Gilbert Keith Chesterton
Il populismo è un atteggiamento culturale e politico che esalta in modo demagogico e velleitario il popolo, sulla base di principi e programmi generalmente ispirati al socialismo (fonte: Wikipedia).
Il termine trae le sue origini in Russia: tra fine Ottocento ed inizi Novecento il movimento populista cominciò ad appoggiare le classi contadine, promuovendo un miglioramento delle loro condizioni di vita.
Sempre a fine Ottocento, il Partito del Popolo statunitense aveva l’obiettivo di capire ed appoggiare i voleri delle classi contadine del Midwest.
Negli anni, l’onda del populismo è stata cavalcata da diversi personaggi, ma pare che in questo periodo storico in particolare sia diventato molto frequente fra i politici ed appoggiato sempre di più fra le persone: gli esempi vicini e lontani sono sotto gli occhi di tutti.
I movimenti e i leader populisti adottano due strategie mediatiche.

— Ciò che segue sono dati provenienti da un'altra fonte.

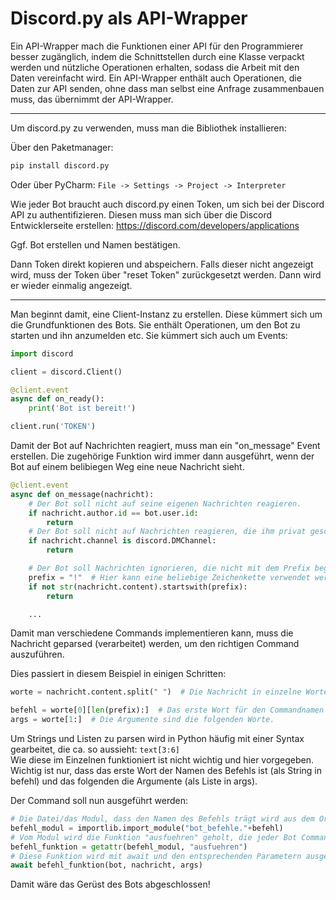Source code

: # Discord.py als API-Wrapper
Ein API-Wrapper mach die Funktionen einer API für den Programmierer besser zugänglich, indem die Schnittstellen durch eine Klasse verpackt werden und nützliche Operationen erhalten, sodass die Arbeit mit den Daten vereinfacht wird.
Ein API-Wrapper enthält auch Operationen, die Daten zur API senden, ohne dass man selbst eine Anfrage zusammenbauen muss, das übernimmt der API-Wrapper.

---

Um discord.py zu verwenden, muss man die Bibliothek installieren:

Über den Paketmanager:
```bash
pip install discord.py
```

Oder über PyCharm: `File -> Settings -> Project -> Interpreter`

Wie jeder Bot braucht auch discord.py einen Token, um sich bei der Discord API zu authentifizieren. Diesen muss man sich über die Discord Entwicklerseite erstellen:
<https://discord.com/developers/applications>

Ggf. Bot erstellen und Namen bestätigen.

Dann Token direkt kopieren und abspeichern. Falls dieser nicht angezeigt wird, muss der Token über "reset Token" zurückgesetzt werden. Dann wird er wieder einmalig angezeigt.

---

Man beginnt damit, eine Client-Instanz zu erstellen. Diese kümmert sich um die Grundfunktionen des Bots. Sie enthält Operationen, um den Bot zu starten und ihn anzumelden etc. Sie kümmert sich auch um Events:

```python
import discord

client = discord.Client()

@client.event
async def on_ready():
    print('Bot ist bereit!')

client.run('TOKEN')

```

Damit der Bot auf Nachrichten reagiert, muss man ein "on_message" Event erstellen. Die zugehörige Funktion wird immer dann ausgeführt, wenn der Bot auf einem belibiegen Weg eine neue Nachricht sieht.

```python
@client.event
async def on_message(nachricht):
    # Der Bot soll nicht auf seine eigenen Nachrichten reagieren.
    if nachricht.author.id == bot.user.id:
        return
    # Der Bot soll nicht auf Nachrichten reagieren, die ihm privat geschrieben werden.
    if nachricht.channel is discord.DMChannel:
        return

    # Der Bot soll Nachrichten ignorieren, die nicht mit dem Prefix beginnen.
    prefix = "!"  # Hier kann eine beliebige Zeichenkette verwendet werden.
    if not str(nachricht.content).startswith(prefix):
        return

    ...
```

Damit man verschiedene Commands implementieren kann, muss die Nachricht geparsed (verarbeitet) werden, um den richtigen Command auszuführen.

Dies passiert in diesem Beispiel in einigen Schritten:

```python
worte = nachricht.content.split(" ")  # Die Nachricht in einzelne Worte zerlegen.

befehl = worte[0][len(prefix):]  # Das erste Wort für den Commandnamen verwenden und den Prefix vorne entfernen.
args = worte[1:]  # Die Argumente sind die folgenden Worte.
```

Um Strings und Listen zu parsen wird in Python häufig mit einer Syntax gearbeitet, die ca. so aussieht: `text[3:6]`<br>
Wie diese im Einzelnen funktioniert ist nicht wichtig und hier vorgegeben. Wichtig ist nur, dass das erste Wort der Namen des Befehls ist (als String in befehl) und das folgenden die Argumente (als Liste in args).

Der Command soll nun ausgeführt werden:

```python
# Die Datei/das Modul, dass den Namen des Befehls trägt wird aus dem Ordner "bot_befehle" importiert.
befehl_modul = importlib.import_module("bot_befehle."+befehl)
# Vom Modul wird die Funktion "ausfuehren" geholt, die jeder Bot Command haben muss.
befehl_funktion = getattr(befehl_modul, "ausfuehren")
# Diese Funktion wird mit await und den entsprechenden Parametern ausgeführt.
await befehl_funktion(bot, nachricht, args)
```

Damit wäre das Gerüst des Bots abgeschlossen!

Innanzitutto, tendono a promettere (e, tendenzialmente, a non mantenere) cose di cui il popolo sente la necessità, nell’intento di rassicurare i soggetti ed assicurar loro un futuro migliore.
Al contempo, i movimenti populisti mobilitano le persone contro i personaggi che rappresentano la “vecchia” politica e le élite economiche, che vengono tacciate come responsabili delle difficoltà economiche e lavorative e della marginalizzazione politica del popolo stesso. L’argomentazione utilizzata è semplice ed efficace, perché immediata e comprensibile da tutti: se le cose vanno male è perché i rappresentanti non fanno i tuoi interessi. Quanto ne risulta è una visione semplicistica e il rifiuto, quindi, di una visione complessa: se le cose vanno male è colpa di un nemico chiaro ed identificabile.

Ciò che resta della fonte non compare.